Turn Any PDF into an Audiobook | Saturday, 11AM

May 15, 2021 07:00 · 3489 words · 17 minute read

Hi, my name is PK Gulati. I’m the founder of the Assembly. If you’re here, you’re probably watching an Assembly workshop. We do these workshops every week and these are prepared by the Assembly team in Dubai. These workshops cover ideas from data sciences, hardware design, automation, robotics, drones, and all the other exponential technologies that can you can think about. The idea is for us to learn more than what curriculum teaches us and we are trying to bring people to start working with their own hands with these technologies, which have the capacity of changing the world.

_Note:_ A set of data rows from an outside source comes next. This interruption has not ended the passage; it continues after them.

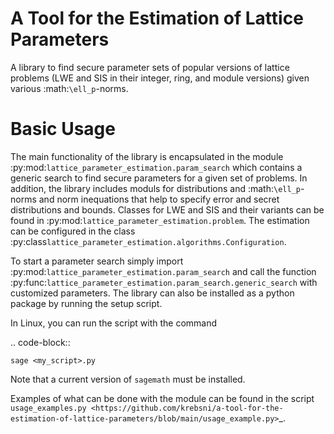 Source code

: # A Tool for the Estimation of Lattice Parameters

A library to find secure parameter sets of popular versions of lattice problems (LWE and SIS in their integer, ring, and module versions) given various :math:`\ell_p`-norms. 

# Basic Usage

The main functionality of the library is encapsulated in the module :py:mod:`lattice_parameter_estimation.param_search` which contains a generic search to find secure parameters for a given set of problems. In addition, the library includes moduls for distributions and :math:`\ell_p`-norms and norm inequations that help to specify error and secret distributions and bounds. Classes for LWE and SIS and their variants can be found in  :py:mod:`lattice_parameter_estimation.problem`. The estimation can be configured in the class :py:class`lattice_parameter_estimation.algorithms.Configuration`. 

To start a parameter search simply import :py:mod:`lattice_parameter_estimation.param_search` and call the function :py:func:`lattice_parameter_estimation.param_search.generic_search` with customized parameters. The library can also be installed as a python package by running the setup script. 

In Linux, you can run the script with the command 

.. code-block::

    sage <my_script>.py

Note that a current version of ``sagemath`` must be installed. 

Examples of what can be done with the module can be found in the script `usage_examples.py <https://github.com/krebsni/a-tool-for-the-estimation-of-lattice-parameters/blob/main/usage_example.py>`_.  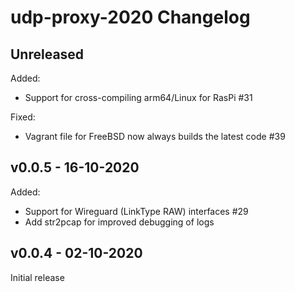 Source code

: # udp-proxy-2020 Changelog

## Unreleased

Added:
- Support for cross-compiling arm64/Linux for RasPi #31

Fixed:
- Vagrant file for FreeBSD now always builds the latest code #39

## v0.0.5 - 16-10-2020

Added:

- Support for Wireguard (LinkType RAW) interfaces #29
- Add str2pcap for improved debugging of logs

## v0.0.4 - 02-10-2020

Initial release
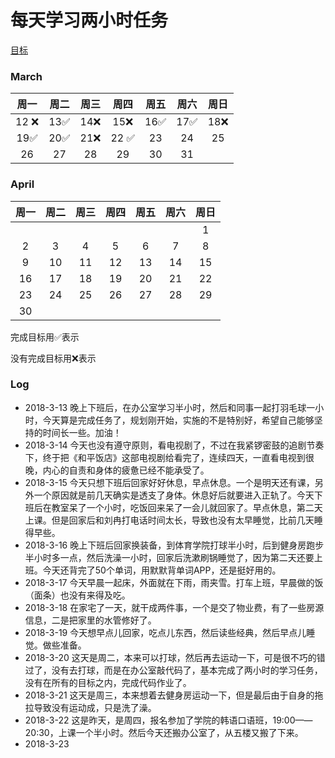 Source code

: # 每天学习两小时任务
[目标](./goal-2018.md)

### March

|周一|周二|周三|周四|周五|周六|周日|
|:---:|:---:|:---:|:---:|:---:|:---:|:---:|
|12 :x:|13:white_check_mark:|14:x:|15:x:|16:white_check_mark:|17:white_check_mark:|18:x:|
|19:white_check_mark:|20:white_check_mark:|21:x:|22 :white_check_mark:|23|24|25|
|26|27|28|29|30|31||

### April

|周一|周二|周三|周四|周五|周六|周日|
|:---:|:---:|:---:|:---:|:---:|:---:|:---:|
|||||||1|
|2|3|4|5|6|7|8|
|9|10|11|12|13|14|15|
|16|17|18|19|20|21|22|
|23|24|25|26|27|28|29|
|30|||||||

完成目标用:white_check_mark:表示

没有完成目标用:x:表示

### Log

- 2018-3-13 晚上下班后，在办公室学习半小时，然后和同事一起打羽毛球一小时，今天算是完成任务了，规划刚开始，实施的不是特别好，希望自己能够坚持的时间长一些。加油！
- 2018-3-14 今天也没有遵守原则，看电视剧了，不过在我紧锣密鼓的追剧节奏下，终于把《和平饭店》这部电视剧给看完了，连续四天，一直看电视到很晚，内心的自责和身体的疲惫已经不能承受了。
- 2018-3-15 今天只想下班后回家好好休息，早点休息。一个是明天还有课，另外一个原因就是前几天确实是透支了身体。休息好后就要进入正轨了。今天下班后在教室呆了一个小时，吃饭回来呆了一会儿就回家了。早点休息，第二天上课。但是回家后和刘冉打电话时间太长，导致也没有太早睡觉，比前几天睡得早些。
- 2018-3-16 晚上下班后回家换装备，到体育学院打球半小时，后到健身房跑步半小时多一点，然后洗澡一小时，回家后洗漱刷锅睡觉了，因为第二天还要上班。今天还背完了50个单词，用默默背单词APP，还是挺好用的。
- 2018-3-17 今天早晨一起床，外面就在下雨，雨夹雪。打车上班，早晨做的饭（面条）也没有来得及吃。
- 2018-3-18 在家宅了一天，就干成两件事，一个是交了物业费，有了一些房源信息，二是把家里的水管修好了。
- 2018-3-19 今天想早点儿回家，吃点儿东西，然后读些经典，然后早点儿睡觉。做些准备。
- 2018-3-20 这天是周二，本来可以打球，然后再去运动一下，可是很不巧的错过了，没有去打球，而是在办公室敲代码了，基本完成了两小时的学习任务，没有在所有的目标之内，完成代码作业了。
- 2018-3-21 这天是周三，本来想着去健身房运动一下，但是最后由于自身的拖拉导致没有运动成，只是洗了澡。
- 2018-3-22 这是昨天，是周四，报名参加了学院的韩语口语班，19:00——20:30，上课一个半小时。然后今天还搬办公室了，从五楼又搬了下来。
- 2018-3-23  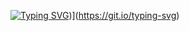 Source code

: [![Typing SVG](https://readme-typing-svg.herokuapp.com?color=0490F7&lines=Hi+%22%F0%9F%91%8B%22%2C+I+am+Sourav;A+Full-Stack+Web+Developer+Enthusiast)](https://git.io/typing-svg))](https://git.io/typing-svg)
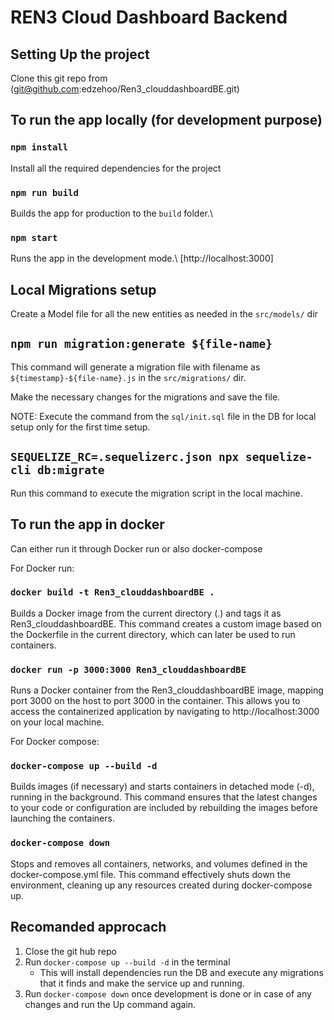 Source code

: # REN3 Cloud Dashboard Backend

## Setting Up the project

Clone this git repo from (git@github.com:edzehoo/Ren3_clouddashboardBE.git)


## To run the app locally (for development purpose)

### `npm install`

Install all the required dependencies for the project

### `npm run build`

Builds the app for production to the `build` folder.\

### `npm start`

Runs the app in the development mode.\ [http://localhost:3000]

## Local Migrations setup

Create a Model file for all the new entities as needed in the `src/models/` dir

## `npm run migration:generate ${file-name}`

This command will generate a migration file with filename as `${timestamp}-${file-name}.js` in the `src/migrations/` dir.

Make the necessary changes for the migrations and save the file.

NOTE: Execute the command from the `sql/init.sql` file in the DB for local setup only for the first time setup.

## `SEQUELIZE_RC=.sequelizerc.json npx sequelize-cli db:migrate`

Run this command to execute the migration script in the local machine.


## To run the app in docker

Can either run it through Docker run or also docker-compose

For Docker run:

### `docker build -t Ren3_clouddashboardBE .`

Builds a Docker image from the current directory (.) and tags it as Ren3_clouddashboardBE. This command creates a custom image based on the Dockerfile in the current directory, which can later be used to run containers.

### `docker run -p 3000:3000 Ren3_clouddashboardBE`

Runs a Docker container from the Ren3_clouddashboardBE image, mapping port 3000 on the host to port 3000 in the container. This allows you to access the containerized application by navigating to http://localhost:3000 on your local machine.


For Docker compose:

### `docker-compose up --build -d`

Builds images (if necessary) and starts containers in detached mode (-d), running in the background. This command ensures that the latest changes to your code or configuration are included by rebuilding the images before launching the containers.

### `docker-compose down`

Stops and removes all containers, networks, and volumes defined in the docker-compose.yml file. This command effectively shuts down the environment, cleaning up any resources created during docker-compose up.



## Recomanded approcach

1. Close the git hub repo
2. Run `docker-compose up --build -d` in the terminal
    - This will install dependencies run the DB and execute any migrations that it finds and make the service up and running.
3. Run `docker-compose down` once development is done or in case of any changes and run the Up command again.


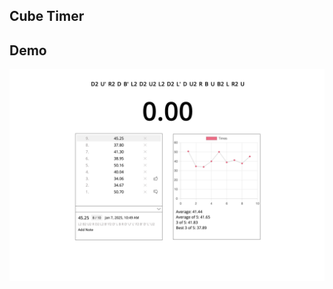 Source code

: ## Cube Timer

## Demo

![](https://raw.githubusercontent.com/rohanphanse/cube-timer/refs/heads/main/images/demo.png) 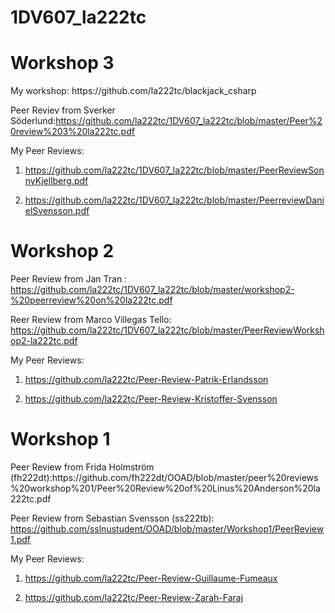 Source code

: # 1DV607_la222tc
<h1>Workshop 3</h1>
My workshop: https://github.com/la222tc/blackjack_csharp

Peer Reviev from Sverker Söderlund:https://github.com/la222tc/1DV607_la222tc/blob/master/Peer%20review%203%20la222tc.pdf

My Peer Reviews:

1. https://github.com/la222tc/1DV607_la222tc/blob/master/PeerReviewSonnyKjellberg.pdf

2. https://github.com/la222tc/1DV607_la222tc/blob/master/PeerreviewDanielSvensson.pdf

<h1>Workshop 2</h1>

Peer Review from Jan Tran : https://github.com/la222tc/1DV607_la222tc/blob/master/workshop2-%20peerreview%20on%20la222tc.pdf

Reer Review from Marco Villegas Tello: https://github.com/la222tc/1DV607_la222tc/blob/master/PeerReviewWorkshop2-la222tc.pdf

My Peer Reviews:

1. https://github.com/la222tc/Peer-Review-Patrik-Erlandsson

2. https://github.com/la222tc/Peer-Review-Kristoffer-Svensson


<h1>Workshop 1</h1>
Peer Review from Frida Holmström (fh222dt):https://github.com/fh222dt/OOAD/blob/master/peer%20reviews%20workshop%201/Peer%20Review%20of%20Linus%20Anderson%20la222tc.pdf

Peer Review from Sebastian Svensson (ss222tb): https://github.com/sslnustudent/OOAD/blob/master/Workshop1/PeerReview1.pdf


My Peer Reviews:

1. https://github.com/la222tc/Peer-Review-Guillaume-Fumeaux

2. https://github.com/la222tc/Peer-Review-Zarah-Faraj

So welcome to this workshop and learn more about new wonders what you can build. Hello everyone, a very good morning and welcome back to another session. Today’s session is a very interesting one where we use Python to turn any PDF into an audiobook. Now, there have been times when you might have been wanting to buy an audiobook but did not because it was way too expensive. Well fear not, today we’ll be showing you how you can use Python to turn almost any PDF into an audiobook for free.

So let’s get started. So before we begin, let’s talk a little bit about the Assembly. The Assembly is basically a smart lab based out of in5 since December 2014 and over the course of around 7 years, we have done over 300 free workshops. These workshops are divided into three categories: Hack, Code, and Data Science workshops. The hack workshops are the workshops that deal with hardware like Arduino, Raspberry Pi, and IoT workshops—all these are Hack workshops.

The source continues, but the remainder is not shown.